Extracted data entries:
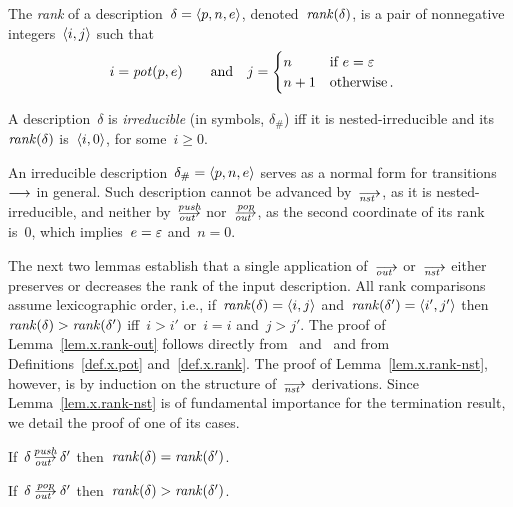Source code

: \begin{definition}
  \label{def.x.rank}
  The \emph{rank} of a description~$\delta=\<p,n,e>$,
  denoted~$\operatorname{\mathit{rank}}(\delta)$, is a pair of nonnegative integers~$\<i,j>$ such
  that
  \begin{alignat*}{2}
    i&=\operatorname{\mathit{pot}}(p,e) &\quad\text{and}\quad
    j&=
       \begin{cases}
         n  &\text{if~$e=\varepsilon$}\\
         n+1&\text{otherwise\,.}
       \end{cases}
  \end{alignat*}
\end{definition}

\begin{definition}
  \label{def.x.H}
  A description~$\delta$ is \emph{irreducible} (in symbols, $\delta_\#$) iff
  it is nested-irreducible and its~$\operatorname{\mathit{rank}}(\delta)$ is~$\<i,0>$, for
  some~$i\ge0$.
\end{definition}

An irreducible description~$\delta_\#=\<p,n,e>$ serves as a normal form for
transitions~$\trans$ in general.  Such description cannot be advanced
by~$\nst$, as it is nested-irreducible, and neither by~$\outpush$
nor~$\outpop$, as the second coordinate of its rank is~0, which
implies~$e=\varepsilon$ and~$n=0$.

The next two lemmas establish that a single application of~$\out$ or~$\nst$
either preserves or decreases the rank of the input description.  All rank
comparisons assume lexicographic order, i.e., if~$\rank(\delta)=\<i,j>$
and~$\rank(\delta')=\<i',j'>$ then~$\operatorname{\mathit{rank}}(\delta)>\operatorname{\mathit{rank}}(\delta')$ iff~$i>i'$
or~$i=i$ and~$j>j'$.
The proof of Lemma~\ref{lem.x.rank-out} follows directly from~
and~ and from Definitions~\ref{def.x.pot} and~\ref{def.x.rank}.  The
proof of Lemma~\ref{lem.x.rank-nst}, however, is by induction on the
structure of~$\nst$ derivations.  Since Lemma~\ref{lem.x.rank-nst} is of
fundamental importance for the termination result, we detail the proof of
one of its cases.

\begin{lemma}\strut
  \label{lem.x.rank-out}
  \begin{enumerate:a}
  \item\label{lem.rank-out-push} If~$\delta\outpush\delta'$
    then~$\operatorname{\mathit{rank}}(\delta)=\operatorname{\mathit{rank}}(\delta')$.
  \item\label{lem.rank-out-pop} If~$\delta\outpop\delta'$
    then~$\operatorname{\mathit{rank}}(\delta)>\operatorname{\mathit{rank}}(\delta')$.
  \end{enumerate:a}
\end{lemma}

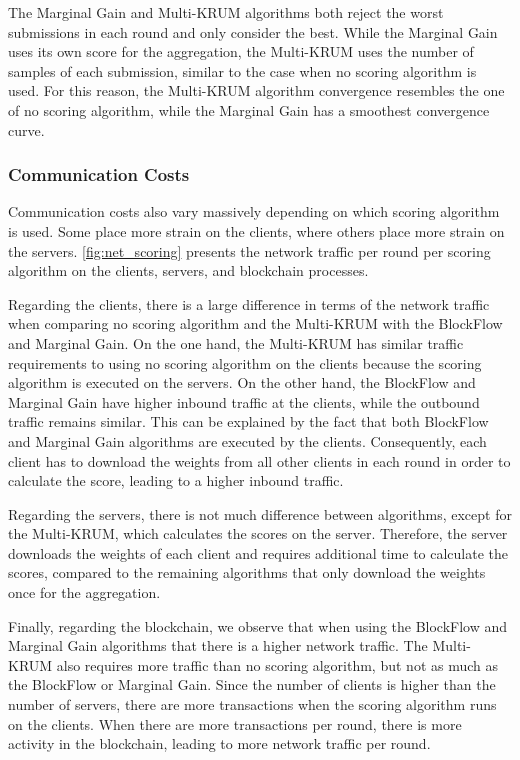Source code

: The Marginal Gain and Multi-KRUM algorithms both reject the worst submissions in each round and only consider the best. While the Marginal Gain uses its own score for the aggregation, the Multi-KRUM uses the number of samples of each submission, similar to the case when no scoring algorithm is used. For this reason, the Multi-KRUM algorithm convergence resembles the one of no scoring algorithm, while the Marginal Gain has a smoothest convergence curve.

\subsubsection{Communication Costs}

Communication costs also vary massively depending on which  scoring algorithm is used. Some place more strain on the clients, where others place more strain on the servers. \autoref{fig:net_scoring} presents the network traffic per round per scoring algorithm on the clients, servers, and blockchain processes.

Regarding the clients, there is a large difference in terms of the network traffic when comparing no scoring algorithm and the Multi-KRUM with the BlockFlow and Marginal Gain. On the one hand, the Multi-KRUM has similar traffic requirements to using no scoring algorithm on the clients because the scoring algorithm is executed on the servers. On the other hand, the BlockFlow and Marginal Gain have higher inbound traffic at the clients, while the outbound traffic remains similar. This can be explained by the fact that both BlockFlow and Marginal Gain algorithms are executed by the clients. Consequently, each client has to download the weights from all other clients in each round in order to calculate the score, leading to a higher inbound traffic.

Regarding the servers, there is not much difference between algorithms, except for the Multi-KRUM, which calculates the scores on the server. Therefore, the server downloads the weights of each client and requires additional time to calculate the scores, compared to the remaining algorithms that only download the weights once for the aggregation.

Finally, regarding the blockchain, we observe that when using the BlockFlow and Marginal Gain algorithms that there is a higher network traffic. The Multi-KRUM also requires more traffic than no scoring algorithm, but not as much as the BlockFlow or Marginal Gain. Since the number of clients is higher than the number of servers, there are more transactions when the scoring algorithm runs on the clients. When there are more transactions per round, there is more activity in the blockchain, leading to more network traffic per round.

Task details: Go through the data and show each line that holds "label".

Response below:
  \label{def.x.rank}
  \label{def.x.H}
  \label{lem.x.rank-out}
  \item\label{lem.rank-out-push} If~$\delta\outpush\delta'$
  \item\label{lem.rank-out-pop} If~$\delta\outpop\delta'$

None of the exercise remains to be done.